Task to complete:
Repeat every line of the data exactly, but not the pictures.

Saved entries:
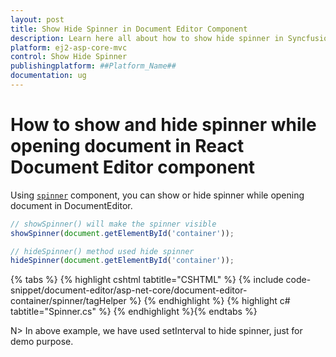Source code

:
 ```yaml
---
layout: post
title: Show Hide Spinner in Document Editor Component
description: Learn here all about how to show hide spinner in Syncfusion Document Editor component of Syncfusion Essential JS 2 and more.
platform: ej2-asp-core-mvc
control: Show Hide Spinner
publishingplatform: ##Platform_Name##
documentation: ug
---
```



# How to show and hide spinner while opening document in React Document Editor component

Using [`spinner`](https://ej2.syncfusion.com/aspnetcore/documentation/spinner/getting-started-asp-core/) component, you can show or hide spinner while opening document in DocumentEditor.

```typescript
// showSpinner() will make the spinner visible
showSpinner(document.getElementById('container'));

// hideSpinner() method used hide spinner
hideSpinner(document.getElementById('container'));
```


{% tabs %}
{% highlight cshtml tabtitle="CSHTML" %}
{% include code-snippet/document-editor/asp-net-core/document-editor-container/spinner/tagHelper %}
{% endhighlight %}
{% highlight c# tabtitle="Spinner.cs" %}
{% endhighlight %}{% endtabs %}


N> In above example, we have used setInterval to hide spinner, just for demo purpose.
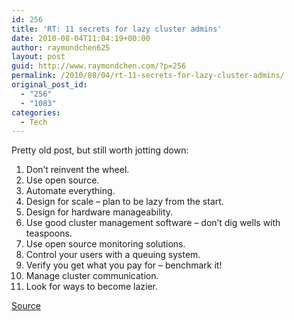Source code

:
 ```yaml
---
id: 256
title: 'RT: 11 secrets for lazy cluster admins'
date: 2010-08-04T11:04:19+00:00
author: raymondchen625
layout: post
guid: http://www.raymondchen.com/?p=256
permalink: /2010/08/04/rt-11-secrets-for-lazy-cluster-admins/
original_post_id:
  - "256"
  - "1083"
categories:
  - Tech
---
```

Pretty old post, but still worth jotting down:

  1. Don&#8217;t reinvent the wheel.
  2. Use open source.
  3. Automate everything.
  4. Design for scale &#8211; plan to be lazy from the start.
  5. Design for hardware manageability.
  6. Use good cluster management software &#8211; don&#8217;t dig wells with teaspoons.
  7. Use open source monitoring solutions.
  8. Control your users with a queuing system.
  9. Verify you get what you pay for &#8211; benchmark it!
 10. Manage cluster communication.
 11. Look for ways to become lazier.

<a href="http://www.ibm.com/developerworks/linux/library/l-11sysadtips/index.html?S_TACT=105AGX52&S_CMP=cn-a-l" target="_blank" rel="noopener noreferrer">Source </a>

Solution for this problem:
Source code

:
 ```yaml
---
layout: post
title: Show Hide Spinner in Document Editor Component
description: Learn here all about how to show hide spinner in Syncfusion Document Editor component of Syncfusion Essential JS 2 and more.
platform: ej2-asp-core-mvc
control: Show Hide Spinner
publishingplatform: ##Platform_Name##
documentation: ug
---
```



# How to show and hide spinner while opening document in React Document Editor component

Using [`spinner`](https://ej2.syncfusion.com/aspnetcore/documentation/spinner/getting-started-asp-core/) component, you can show or hide spinner while opening document in DocumentEditor.

```typescript
// showSpinner() will make the spinner visible
showSpinner(document.getElementById('container'));

// hideSpinner() method used hide spinner
hideSpinner(document.getElementById('container'));
```


{% tabs %}
{% highlight cshtml tabtitle="CSHTML" %}
{% include code-snippet/document-editor/asp-net-core/document-editor-container/spinner/tagHelper %}
{% endhighlight %}
{% highlight c# tabtitle="Spinner.cs" %}
{% endhighlight %}{% endtabs %}


N> In above example, we have used setInterval to hide spinner, just for demo purpose.
Source code

:
 ```yaml
---
id: 256
title: 'RT: 11 secrets for lazy cluster admins'
date: 2010-08-04T11:04:19+00:00
author: raymondchen625
layout: post
guid: http://www.raymondchen.com/?p=256
permalink: /2010/08/04/rt-11-secrets-for-lazy-cluster-admins/
original_post_id:
  - "256"
  - "1083"
categories:
  - Tech
---
```

Pretty old post, but still worth jotting down:

  1. Don&#8217;t reinvent the wheel.
  2. Use open source.
  3. Automate everything.
  4. Design for scale &#8211; plan to be lazy from the start.
  5. Design for hardware manageability.
  6. Use good cluster management software &#8211; don&#8217;t dig wells with teaspoons.
  7. Use open source monitoring solutions.
  8. Control your users with a queuing system.
  9. Verify you get what you pay for &#8211; benchmark it!
 10. Manage cluster communication.
 11. Look for ways to become lazier.

<a href="http://www.ibm.com/developerworks/linux/library/l-11sysadtips/index.html?S_TACT=105AGX52&S_CMP=cn-a-l" target="_blank" rel="noopener noreferrer">Source </a>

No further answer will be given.